Re: how to refresh a page immediately
by little (Curate) on May 04, 2003 at 11:50 UTC

    YOU CAN NOT FORCE THE BROWSER TO MAKE A REFRESH utilizing HTML. (Only the user can "reload" or "refresh" the page wich means to repeat the request for the document(s) from the server) with all parameteres unchanged utilizing his / her browser. It's a client side action)

    You can REDIRECT THE BROWSER to a URL utilzing HTML even if this is the same as the former one.

    Why I prenounce that is simply the way the browser requests a page. When a browser requests a document from a webserver that browser will also remit ALL cookies originating from that webservers qualified domain and all those cookies which the browser is additionally allowed to submit to that specific web server. In repsonse the webser will return the requested document AND the new cookies. If a new cookie has the same identifier as one previously written by the same server the old cookie will be overwritten or actualized so to speak.) So when your script is being executed due to a call for your scripts URI the webserver will hand all received data to your script. When using CGI.pm you have an easy task. Simply write the new cookies before you start delivering content as the cookies are being sent in the document header.

    A small example:

    #!/usr/bin/perl -wT use strict; $|++; use CGI qw/:standard /; use CGI::Cookie; # dont allow that tiny script to crack this server $CGI::DISABLE_UPLOADS = 1; # set this to a reasonable high amount preventing server attacks with +posting hughe files $CGI::POST_MAX = 15000; # please identify, somehow my $usrPc = remote_host(); # if you've been here before, tell me, as whom you identified my $usrWasLast = (cookie('ID'))? cookie('ID'):'none'; # what kinda browser ? my $usrAgent = user_agent(); # well, get a cookie, please accept it, and if not, I don't need that +info from you anyway :-) my $hiddenInfo = new CGI::Cookie( -name=>'ID', -value=>$usrPc, -expires=>'+3M', -domain=>'little.perlmonk.org' ); my $referrer = param('ref') if (param('ref')); # now give the browser what it requested print header( -charset=>'iso-8859-1', -cookie=>[$hiddenInfo] ); print start_html( -dtd=>'-//W3C//DTD HTML 4.01 Transitional//EN', -lang=> 'en', -title=> 'yourPageTITLE' ); print p(($usrWasLast)? "You've been here before using IP: " . $usrWasL +ast : "I don't know you."); print p('You have followed a link to this site from' . $referrer) if d +efined $referrer; print end_html(); # 1;

    Have a nice day
    All decision is left to your taste

        nice snippet but that does not force a reload or refresh (just a repetetion of the first request) instead it just forces the browser to NOT to CACHE the document content you delivered, so he will noct used previously cahced version to be displayed.

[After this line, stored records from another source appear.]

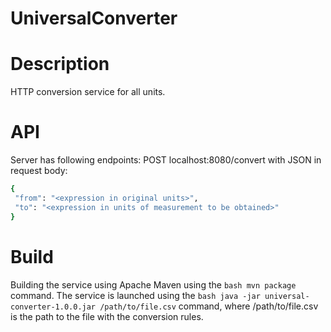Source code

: # UniversalConverter

# Description
HTTP conversion service for all units.
# API
Server has following endpoints:
POST localhost:8080/convert with JSON in request body:
```bash
{
 "from": "<expression in original units>",
 "to": "<expression in units of measurement to be obtained>"
}
```
# Build
Building the service using Apache Maven using the ```bash mvn package ``` command.
The service is launched using the ```bash java -jar universal-converter-1.0.0.jar /path/to/file.csv``` command, where /path/to/file.csv is the path to the file with the conversion rules.
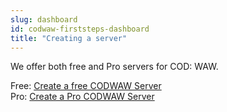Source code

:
 ```yaml
---
slug: dashboard
id: codwaw-firststeps-dashboard
title: "Creating a server"
---
```


We offer both free and Pro servers for COD: WAW.

Free: [Create a free CODWAW Server](https://fshost.me/free/codwaw)<br />
Pro: [Create a Pro CODWAW Server](https://fshost.me/pro/pricing/codwaw)
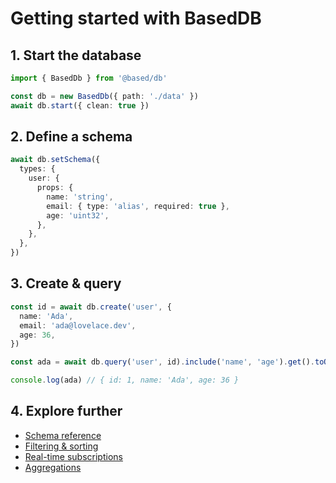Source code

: # Getting started with BasedDB

## 1. Start the database

```ts
import { BasedDb } from '@based/db'

const db = new BasedDb({ path: './data' })
await db.start({ clean: true })
```

## 2. Define a schema

```ts
await db.setSchema({
  types: {
    user: {
      props: {
        name: 'string',
        email: { type: 'alias', required: true },
        age: 'uint32',
      },
    },
  },
})
```

## 3. Create & query

```ts
const id = await db.create('user', {
  name: 'Ada',
  email: 'ada@lovelace.dev',
  age: 36,
})

const ada = await db.query('user', id).include('name', 'age').get().toObject()

console.log(ada) // { id: 1, name: 'Ada', age: 36 }
```

## 4. Explore further

- [Schema reference](/schema)
- [Filtering & sorting](db/filtering)
- [Real-time subscriptions](db/examples)
- [Aggregations](db/aggregate)
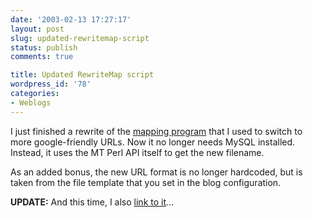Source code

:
 ```yaml
---
date: '2003-02-13 17:27:17'
layout: post
slug: updated-rewritemap-script
status: publish
comments: true

title: Updated RewriteMap script
wordpress_id: '78'
categories:
- Weblogs
---
```


I just finished a rewrite of the [mapping program](http://slackerbit.ch/archives/2002/12/14/switching_from_flat_to_googlefriendly_archive_urls.html) that I used to switch to more google-friendly URLs. Now it no longer needs MySQL installed. Instead, it uses the MT Perl API itself to get the new filename.

As an added bonus, the new URL format is no longer hardcoded, but is taken from the file template that you set in the blog configuration.

**UPDATE:** And this time, I also [link to it](http://slackerbit.ch/rewrite_archives2.pl.txt)...
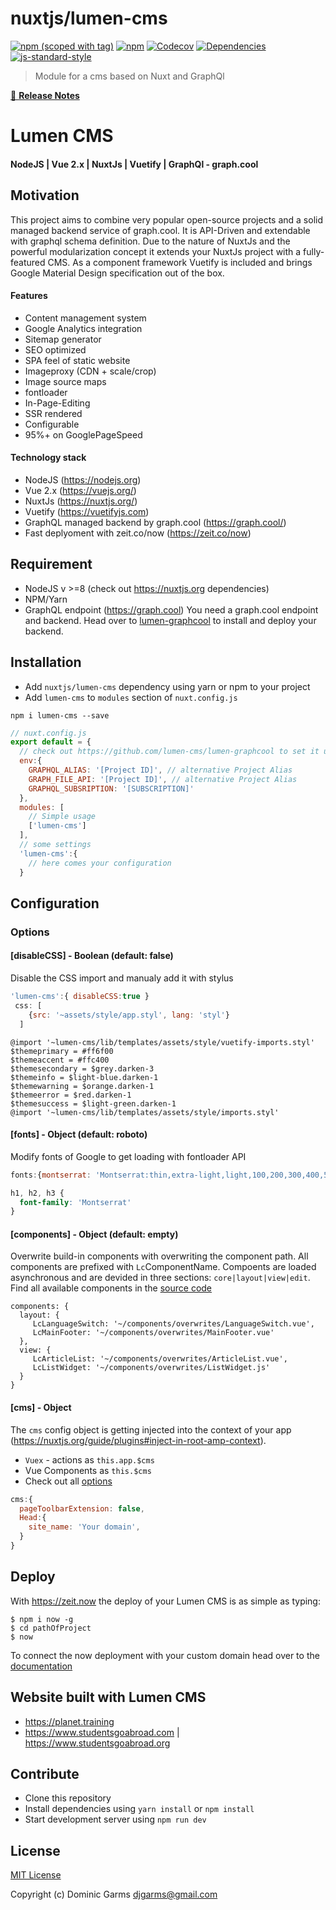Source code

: # nuxtjs/lumen-cms
[![npm (scoped with tag)](https://img.shields.io/npm/v/lumen-cms/latest.svg?style=flat-square)](https://npmjs.com/package/lumen-cms)
[![npm](https://img.shields.io/npm/dt/lumen-cms.svg?style=flat-square)](https://npmjs.com/package/lumen-cms)
[![Codecov](https://img.shields.io/codecov/c/github/lumen-cms/lumen-cms.svg?style=flat-square)](https://codecov.io/gh/lumen-cms/lumen-cms)
[![Dependencies](https://david-dm.org/lumen-cms/lumen-cms.svg?style=flat-square)](https://david-dm.org/lumen-cms/lumen-cms)
[![js-standard-style](https://img.shields.io/badge/code_style-standard-brightgreen.svg?style=flat-square)](http://standardjs.com)

> Module for a cms based on Nuxt and GraphQl

[📖 **Release Notes**](./CHANGELOG.md)

# Lumen CMS 
#### NodeJS | Vue 2.x | NuxtJs | Vuetify | GraphQl - graph.cool

## Motivation
This project aims to combine very popular open-source projects and a solid managed backend service of graph.cool. It is API-Driven and extendable with graphql schema definition. Due to the nature of NuxtJs and the powerful modularization concept it extends your NuxtJs project with a fully-featured CMS. As a component framework Vuetify is included and brings Google Material Design specification out of the box.

#### Features
* Content management system
* Google Analytics integration
* Sitemap generator
* SEO optimized 
* SPA feel of static website
* Imageproxy (CDN + scale/crop)
* Image source maps
* fontloader
* In-Page-Editing
* SSR rendered
* Configurable
* 95%+ on GooglePageSpeed

#### Technology stack
* NodeJS (https://nodejs.org)
* Vue 2.x (https://vuejs.org/)
* NuxtJs (https://nuxtjs.org/)
* Vuetify (https://vuetifyjs.com)
* GraphQL managed backend by graph.cool (https://graph.cool/)
* Fast deplyoment with zeit.co/now (https://zeit.co/now)

## Requirement
* NodeJS v >=8 (check out https://nuxtjs.org dependencies)
* NPM/Yarn
* GraphQL endpoint (https://graph.cool)
You need a graph.cool endpoint and backend. Head over to [lumen-graphcool](https://github.com/lumen-cms/lumen-graphcool) to install and deploy your backend.

## Installation
- Add `nuxtjs/lumen-cms` dependency using yarn or npm to your project
- Add `lumen-cms` to `modules` section of `nuxt.config.js`
```
npm i lumen-cms --save
```

```js
// nuxt.config.js
export default = {
  // check out https://github.com/lumen-cms/lumen-graphcool to set it up
  env:{
    GRAPHQL_ALIAS: '[Project ID]', // alternative Project Alias
    GRAPH_FILE_API: '[Project ID]', // alternative Project Alias
    GRAPHQL_SUBSRIPTION: '[SUBSCRIPTION]'
  },
  modules: [
    // Simple usage
    ['lumen-cms']
  ],
  // some settings
  'lumen-cms':{
    // here comes your configuration
  }
```

## Configuration

### Options

#### [disableCSS] - Boolean (default: false)
Disable the CSS import and manualy add it with stylus
```js
'lumen-cms':{ disableCSS:true } 
 css: [
    {src: '~assets/style/app.styl', lang: 'styl'}
  ]
```
```stylus
@import '~lumen-cms/lib/templates/assets/style/vuetify-imports.styl'
$themeprimary = #ff6f00
$themeaccent = #ffc400
$themesecondary = $grey.darken-3
$themeinfo = $light-blue.darken-1
$themewarning = $orange.darken-1
$themeerror = $red.darken-1
$themesuccess = $light-green.darken-1
@import '~lumen-cms/lib/templates/assets/style/imports.styl'
```

#### [fonts] - Object (default: roboto)
Modify fonts of Google to get loading with fontloader API
```js
fonts:{montserrat: 'Montserrat:thin,extra-light,light,100,200,300,400,500,600,700,800'}
```
```css
h1, h2, h3 {
  font-family: 'Montserrat'
}
```

#### [components] - Object (default: empty)

Overwrite build-in components with overwriting the component path. All components are prefixed with `Lc`ComponentName. Compoents are loaded asynchronous and are devided in three sections: `core|layout|view|edit`. Find all available components in the [source code](/lib/templates/plugins/components) 

```
components: {
  layout: {
     LcLanguageSwitch: '~/components/overwrites/LanguageSwitch.vue',
     LcMainFooter: '~/components/overwrites/MainFooter.vue'
  },
  view: {
     LcArticleList: '~/components/overwrites/ArticleList.vue',
     LcListWidget: '~/components/overwrites/ListWidget.js'
  }
}
```

#### [cms] - Object 

The `cms` config object is getting injected into the context of your app (https://nuxtjs.org/guide/plugins#inject-in-root-amp-context). 
* `Vuex` - actions as `this.app.$cms`
* Vue Components as `this.$cms`
* Check out all [options](lib/defaults.js)
```js
cms:{
  pageToolbarExtension: false,
  Head:{
    site_name: 'Your domain',
  }
}

```

## Deploy
With https://zeit.now the deploy of your Lumen CMS is as simple as typing:
```
$ npm i now -g
$ cd pathOfProject
$ now
```
To connect the now deployment with your custom domain head over to the [documentation](https://zeit.co/docs/features/aliases) 

## Website built with Lumen CMS
* https://planet.training
* https://www.studentsgoabroad.com | https://www.studentsgoabroad.org

## Contribute

- Clone this repository
- Install dependencies using `yarn install` or `npm install`
- Start development server using `npm run dev`

## License

[MIT License](./LICENSE)

Copyright (c) Dominic Garms <djgarms@gmail.com>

        You could instead use HTTP (via CGI.pm), send from your script a "document created - see here"-Header follwed by your own scripts URL but that prohibits sending any content after such redirection header.

        Have a nice day
        All decision is left to your taste

Re: how to refresh a page immediately
by Jaap (Curate) on May 04, 2003 at 09:28 UTC
    You probably need to expire the first cookie first, and then set a new cookie. This would require two pages to be sent.

    A page can be refreshed immediately with a http field called 'refresh' which is also avaliable as HTML http-equiv.